Is there any way to be able to make encoders more accurate by finding the amount of error ,in factors such as wheel slippage, in RobotC. I don’t know how one would implement this into code, or what other factors could cause the encoders to be inaccurate, but that’s why I am asking here. Thanks! :smiley:

I think self-made dust might be one source of error. See this link: https://vexforum.com/t/optical-encoder-failure-mode-self-made-dust/26404/1

As for other types of error, a lot depends on the application. For example, if you’re using omni wheels, then it will depend on whether you are driving straight or making a turn, whether you are using a gear train and how much backlash the gears might have. So you’re not just asking about the encoders by themselves, but what they are connected to.

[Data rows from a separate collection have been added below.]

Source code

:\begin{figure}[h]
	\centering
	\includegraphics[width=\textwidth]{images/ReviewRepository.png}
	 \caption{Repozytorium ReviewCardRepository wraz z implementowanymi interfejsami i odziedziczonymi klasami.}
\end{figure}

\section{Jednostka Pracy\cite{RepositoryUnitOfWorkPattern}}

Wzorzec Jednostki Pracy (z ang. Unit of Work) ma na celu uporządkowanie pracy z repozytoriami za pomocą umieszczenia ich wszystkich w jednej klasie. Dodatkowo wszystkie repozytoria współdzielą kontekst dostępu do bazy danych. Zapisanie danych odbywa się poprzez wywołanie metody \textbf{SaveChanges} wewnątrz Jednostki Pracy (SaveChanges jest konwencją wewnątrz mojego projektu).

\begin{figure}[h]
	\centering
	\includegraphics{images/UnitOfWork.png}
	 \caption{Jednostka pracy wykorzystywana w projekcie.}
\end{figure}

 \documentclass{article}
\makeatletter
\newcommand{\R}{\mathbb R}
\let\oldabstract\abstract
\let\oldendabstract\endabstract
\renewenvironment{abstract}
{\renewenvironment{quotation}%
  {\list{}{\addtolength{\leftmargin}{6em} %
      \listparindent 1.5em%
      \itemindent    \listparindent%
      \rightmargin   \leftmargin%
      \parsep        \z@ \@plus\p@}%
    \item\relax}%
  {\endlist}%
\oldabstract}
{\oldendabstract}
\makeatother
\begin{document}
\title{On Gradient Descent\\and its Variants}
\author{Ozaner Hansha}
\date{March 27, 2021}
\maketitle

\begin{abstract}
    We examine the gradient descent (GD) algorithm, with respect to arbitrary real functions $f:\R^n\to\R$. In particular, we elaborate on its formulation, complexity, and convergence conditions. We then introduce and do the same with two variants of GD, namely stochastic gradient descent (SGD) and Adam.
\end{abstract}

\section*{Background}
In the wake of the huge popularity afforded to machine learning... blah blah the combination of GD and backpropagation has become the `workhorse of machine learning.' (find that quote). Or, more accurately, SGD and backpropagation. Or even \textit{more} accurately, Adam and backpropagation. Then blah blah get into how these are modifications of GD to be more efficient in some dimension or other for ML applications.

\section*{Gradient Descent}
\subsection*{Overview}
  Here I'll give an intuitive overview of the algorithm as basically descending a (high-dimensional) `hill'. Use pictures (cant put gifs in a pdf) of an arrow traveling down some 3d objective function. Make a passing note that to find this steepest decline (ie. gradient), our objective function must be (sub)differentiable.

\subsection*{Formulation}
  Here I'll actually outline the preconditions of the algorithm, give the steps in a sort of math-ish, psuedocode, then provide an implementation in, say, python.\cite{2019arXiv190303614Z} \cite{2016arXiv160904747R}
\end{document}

One way I have my kids test their robots is to have them drive in large circles or squares and see how far from the ideal they stray. How far they miss returning to their starting point illustrates how error-prone their designs are and whether their errors are random or systematic. The old fashioned measuring tape works wonders, too.

reducing backlash helps improve sensor accuracy

backlash is slack or slop, seen in gears the most because of the space between the teeth, also some low strength gears, sprockets, and wheels under high torque have some wiggle room between the square hole and axle.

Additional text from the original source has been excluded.